Staying safe while traveling is of primary importance for many outdoor participants right now. As summer kicks off, quarantine restrictions ease, and people across the country start planning trips, adherence to a sensible set of safety measures will be critical for containing the spread of coronavirus going into the fall.
But as recently as a week ago, no standardized set of adventure travel guidelines existed for the outdoor industry. It was a problem that Shannon Stowell, CEO of the Adventure Travel Trade Association, said he heard constantly from the organization’s members.
“We were hearing from our destination members that they wanted a set of unified guidelines so individuals and companies didn’t start creating their own and getting it wrong,” Stowell told SNEWS. “They saw the value in having a common baseline. You can imagine the dissonance if each of the thousands of adventure travel companies in the world created a different set of rules. If someone took it to an extreme and started saying ‘our guidelines are safest,’ essentially using safety as a marketing weapon, that would be even worse.”
With that in mind, Stowell reached out to an ATTA member earlier this month—a tour operator who “guides lots of high-level celebrities,” he said—and asked her if she knew anyone influential in the medical community. It turned out that a former executive at the Cleveland Clinic had taken one of her trips not long ago, and she knew how to get in touch with him.
“Once we had that connection,” Stowell said, “we got to work.”
Calling in the experts
In partnership with the Cleveland Clinic, the ATTA spearheaded a project to compile a comprehensive library of safety guidelines for 10 different types of adventure travel trips, from trekking to cycling to rafting, as well as a general set of rules applicable to anyone working in the adventure travel space.
The project was funded by five organizations: Backroads, REI Adventure Travel, the Switzerland Tourism Board, the Japan Tourism Bureau Research Company, and G Adventures. With monies from these groups, the ATTA hired a team of risk management specialists who worked closely with infectious disease experts at the Cleveland Clinic to develop the guidelines.

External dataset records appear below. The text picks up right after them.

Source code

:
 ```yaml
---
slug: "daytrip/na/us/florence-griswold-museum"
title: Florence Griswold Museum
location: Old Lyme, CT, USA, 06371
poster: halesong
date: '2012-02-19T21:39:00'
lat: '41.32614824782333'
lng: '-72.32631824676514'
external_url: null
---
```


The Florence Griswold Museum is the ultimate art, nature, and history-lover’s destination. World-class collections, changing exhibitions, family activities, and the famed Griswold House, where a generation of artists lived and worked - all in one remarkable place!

“We went through many, many rounds of revisions to build the most useful tool we could,” Stowell said. “After our technical team of risk analysts had refined a draft with the team at the Cleveland Clinic, we opened it up to our five funding organizations for suggestions, because they’re all experts in the travel space. After that, we opened it up to all ATTA members for comments. We got over 100 responses back. We considered those, worked them into the guidelines, then sent everything back to the Clinic for review. All in all, the guidelines went through 15 drafts.”
Despite such judicious and thorough editing, the first four sets of guidelines—for trekking, cycling, and rafting, as well as the general travel rules for anyone working in the travel industry—took only three weeks to complete. The other seven activity-specific guidelines will be completed by the end of July, according to Stowell, and will include protocols for camping (including food prep in the field), skiing and snowboarding, staying in/operating small lodges, wildlife safaris, cultural tours and sightseeing, culinary experiences, and small-vessel cruising.
“It just really goes to show what you can accomplish with a lot of dedicated people in a crisis situation,” he said.
A comprehensive resource
The guidelines are free to download for anyone working in the travel, outdoor, or tourism industries. You can access them here. Each one is at least a dozen pages long and breaks down best safety practices for adventure travel in extremely thorough detail.
To support these resources further, the ATTA is also hosting a webinar in conjunction with the Cleveland Clinic on June 30 to educate business owners, tour guides, and others about how best to adapt the rules to different product/service offerings and regions. Register here.
Finally, the ATTA offers a set of paid digital courses on safety and risk management for travel operators and managers, accessible here.
“I believe in all of these so deeply,” said Stowell. “There’s no way to eliminate all risk in adventure travel, and we acknowledge that. But we can work to mitigate that risk as much as possible and encourage everyone—ATTA members and their customers alike—to take responsibility.”